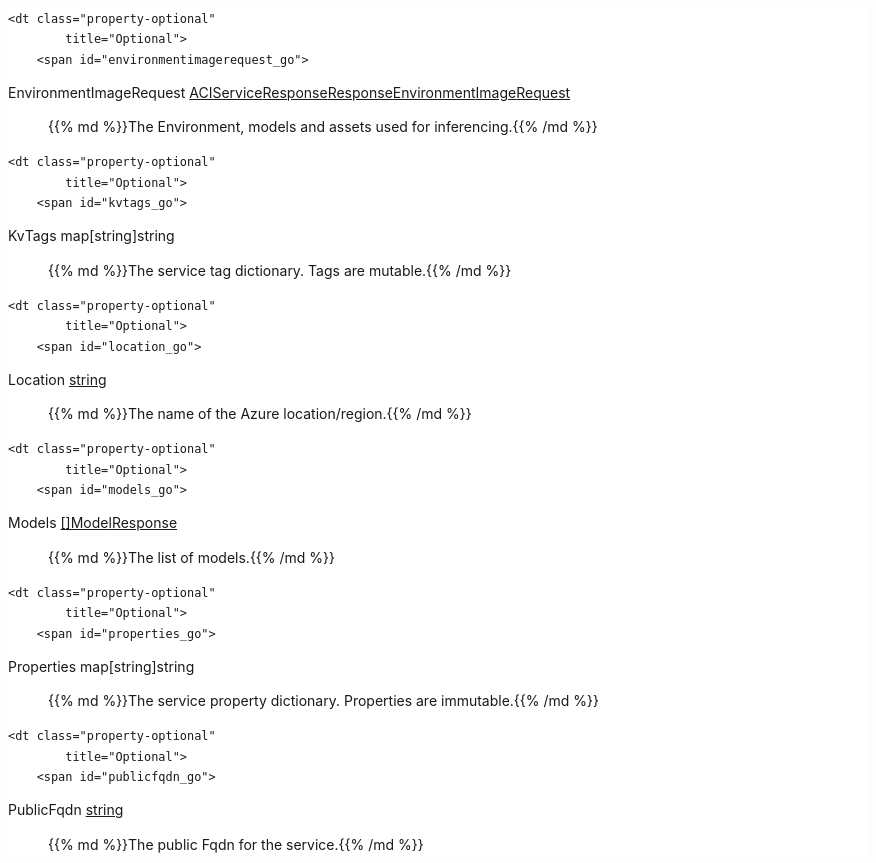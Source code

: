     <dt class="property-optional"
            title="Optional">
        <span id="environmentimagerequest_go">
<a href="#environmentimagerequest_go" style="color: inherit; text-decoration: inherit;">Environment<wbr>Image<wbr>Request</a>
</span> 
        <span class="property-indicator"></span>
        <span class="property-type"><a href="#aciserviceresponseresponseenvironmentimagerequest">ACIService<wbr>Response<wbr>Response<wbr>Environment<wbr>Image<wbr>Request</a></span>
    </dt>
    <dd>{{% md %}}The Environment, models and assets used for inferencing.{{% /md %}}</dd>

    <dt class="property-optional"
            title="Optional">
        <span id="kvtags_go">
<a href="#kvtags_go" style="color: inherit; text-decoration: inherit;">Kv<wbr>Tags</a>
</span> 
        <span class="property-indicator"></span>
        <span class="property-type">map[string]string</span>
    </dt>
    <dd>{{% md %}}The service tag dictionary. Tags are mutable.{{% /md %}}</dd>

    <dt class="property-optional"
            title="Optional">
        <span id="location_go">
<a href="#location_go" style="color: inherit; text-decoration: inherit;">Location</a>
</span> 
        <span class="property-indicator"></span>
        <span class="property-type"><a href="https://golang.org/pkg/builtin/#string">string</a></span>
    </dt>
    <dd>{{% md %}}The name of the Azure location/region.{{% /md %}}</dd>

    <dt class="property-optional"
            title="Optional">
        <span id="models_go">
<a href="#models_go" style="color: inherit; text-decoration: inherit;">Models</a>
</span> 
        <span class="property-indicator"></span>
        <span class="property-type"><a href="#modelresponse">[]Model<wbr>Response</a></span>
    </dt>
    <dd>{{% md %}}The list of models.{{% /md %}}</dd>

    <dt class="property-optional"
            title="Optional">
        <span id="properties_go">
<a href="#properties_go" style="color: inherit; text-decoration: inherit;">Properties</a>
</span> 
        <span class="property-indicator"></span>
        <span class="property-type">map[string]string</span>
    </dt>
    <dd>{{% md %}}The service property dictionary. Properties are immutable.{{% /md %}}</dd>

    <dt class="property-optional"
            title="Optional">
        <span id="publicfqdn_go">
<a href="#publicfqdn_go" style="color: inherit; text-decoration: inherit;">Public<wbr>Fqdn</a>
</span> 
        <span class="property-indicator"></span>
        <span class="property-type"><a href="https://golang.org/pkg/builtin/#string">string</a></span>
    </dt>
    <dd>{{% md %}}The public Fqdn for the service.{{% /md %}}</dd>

Brief: All of the listing should be transcribed exactly, but none of its images.

Answer for the task:
Source code

:     <dt class="property-optional"
            title="Optional">
        <span id="environmentimagerequest_go">
<a href="#environmentimagerequest_go" style="color: inherit; text-decoration: inherit;">Environment<wbr>Image<wbr>Request</a>
</span> 
        <span class="property-indicator"></span>
        <span class="property-type"><a href="#aciserviceresponseresponseenvironmentimagerequest">ACIService<wbr>Response<wbr>Response<wbr>Environment<wbr>Image<wbr>Request</a></span>
    </dt>
    <dd>{{% md %}}The Environment, models and assets used for inferencing.{{% /md %}}</dd>

    <dt class="property-optional"
            title="Optional">
        <span id="kvtags_go">
<a href="#kvtags_go" style="color: inherit; text-decoration: inherit;">Kv<wbr>Tags</a>
</span> 
        <span class="property-indicator"></span>
        <span class="property-type">map[string]string</span>
    </dt>
    <dd>{{% md %}}The service tag dictionary. Tags are mutable.{{% /md %}}</dd>

    <dt class="property-optional"
            title="Optional">
        <span id="location_go">
<a href="#location_go" style="color: inherit; text-decoration: inherit;">Location</a>
</span> 
        <span class="property-indicator"></span>
        <span class="property-type"><a href="https://golang.org/pkg/builtin/#string">string</a></span>
    </dt>
    <dd>{{% md %}}The name of the Azure location/region.{{% /md %}}</dd>

    <dt class="property-optional"
            title="Optional">
        <span id="models_go">
<a href="#models_go" style="color: inherit; text-decoration: inherit;">Models</a>
</span> 
        <span class="property-indicator"></span>
        <span class="property-type"><a href="#modelresponse">[]Model<wbr>Response</a></span>
    </dt>
    <dd>{{% md %}}The list of models.{{% /md %}}</dd>

    <dt class="property-optional"
            title="Optional">
        <span id="properties_go">
<a href="#properties_go" style="color: inherit; text-decoration: inherit;">Properties</a>
</span> 
        <span class="property-indicator"></span>
        <span class="property-type">map[string]string</span>
    </dt>
    <dd>{{% md %}}The service property dictionary. Properties are immutable.{{% /md %}}</dd>

    <dt class="property-optional"
            title="Optional">
        <span id="publicfqdn_go">
<a href="#publicfqdn_go" style="color: inherit; text-decoration: inherit;">Public<wbr>Fqdn</a>
</span> 
        <span class="property-indicator"></span>
        <span class="property-type"><a href="https://golang.org/pkg/builtin/#string">string</a></span>
    </dt>
    <dd>{{% md %}}The public Fqdn for the service.{{% /md %}}</dd>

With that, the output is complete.